### SUPPLIED INFORMATION:
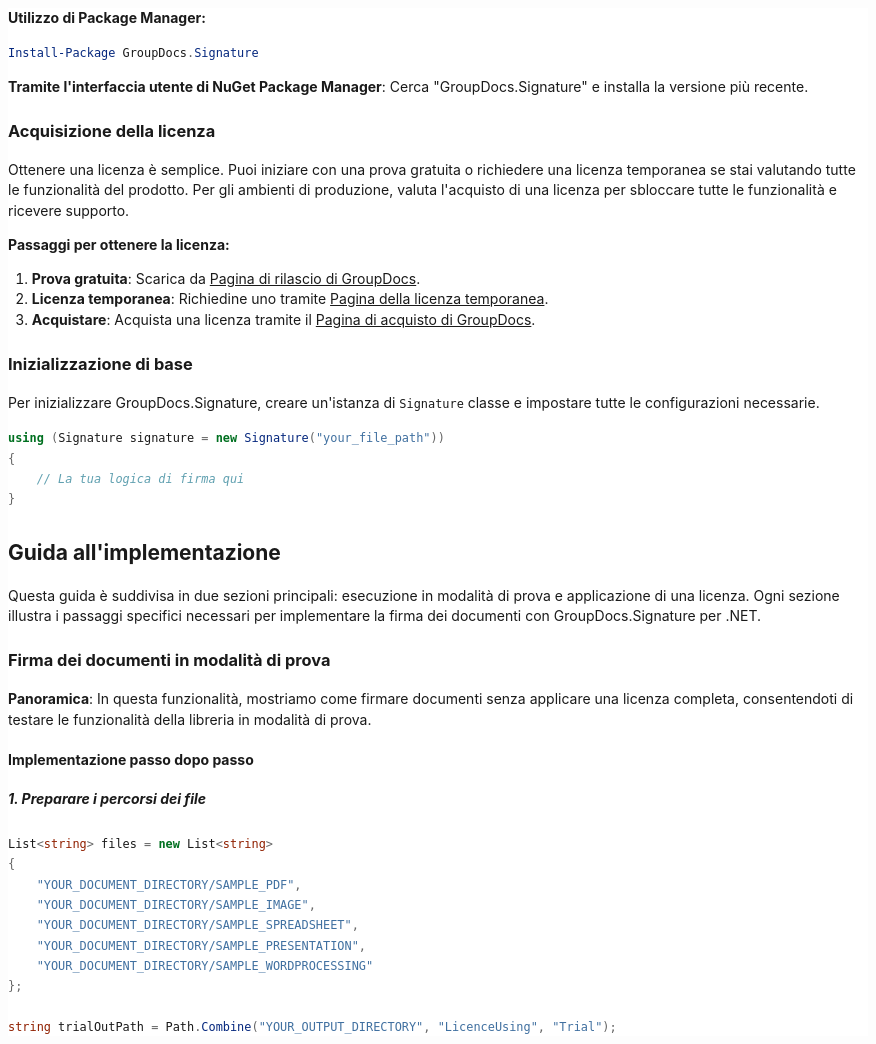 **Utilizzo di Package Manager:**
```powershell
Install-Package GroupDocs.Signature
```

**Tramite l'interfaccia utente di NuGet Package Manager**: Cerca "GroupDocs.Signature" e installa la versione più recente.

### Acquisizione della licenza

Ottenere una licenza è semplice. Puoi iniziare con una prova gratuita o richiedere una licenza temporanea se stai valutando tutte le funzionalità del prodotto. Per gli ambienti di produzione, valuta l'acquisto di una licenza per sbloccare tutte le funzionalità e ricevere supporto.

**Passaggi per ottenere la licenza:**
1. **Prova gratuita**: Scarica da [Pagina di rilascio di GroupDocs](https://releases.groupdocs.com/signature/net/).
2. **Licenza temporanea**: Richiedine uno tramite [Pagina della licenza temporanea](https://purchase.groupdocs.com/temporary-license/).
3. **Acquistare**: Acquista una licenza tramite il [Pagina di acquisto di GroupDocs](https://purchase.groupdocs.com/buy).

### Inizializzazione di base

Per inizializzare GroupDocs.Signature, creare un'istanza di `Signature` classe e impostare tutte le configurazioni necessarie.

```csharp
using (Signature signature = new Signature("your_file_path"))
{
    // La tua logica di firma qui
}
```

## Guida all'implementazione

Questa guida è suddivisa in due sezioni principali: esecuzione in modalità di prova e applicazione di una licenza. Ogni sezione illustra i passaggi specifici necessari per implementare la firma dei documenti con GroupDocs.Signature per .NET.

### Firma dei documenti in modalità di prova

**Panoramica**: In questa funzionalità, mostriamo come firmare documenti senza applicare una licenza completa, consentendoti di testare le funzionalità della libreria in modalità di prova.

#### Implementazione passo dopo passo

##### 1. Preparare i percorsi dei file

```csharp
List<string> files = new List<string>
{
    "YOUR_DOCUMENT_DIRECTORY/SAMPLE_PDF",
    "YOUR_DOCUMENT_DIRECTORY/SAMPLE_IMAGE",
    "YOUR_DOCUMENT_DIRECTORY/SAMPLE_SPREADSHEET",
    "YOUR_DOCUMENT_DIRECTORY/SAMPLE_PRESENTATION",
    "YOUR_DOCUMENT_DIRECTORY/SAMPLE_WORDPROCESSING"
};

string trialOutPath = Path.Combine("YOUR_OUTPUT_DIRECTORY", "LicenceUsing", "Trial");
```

### BRIEF:
Scan the listing above for the line that has "Per inizializzare GroupDocs.Signature, creare", then copy exactly from that line through the line that has "## Guida all'implementazione".

### ANSWER BOX:
Per inizializzare GroupDocs.Signature, creare un'istanza di `Signature` classe e impostare tutte le configurazioni necessarie.

```csharp
using (Signature signature = new Signature("your_file_path"))
{
    // La tua logica di firma qui
}
```

## Guida all'implementazione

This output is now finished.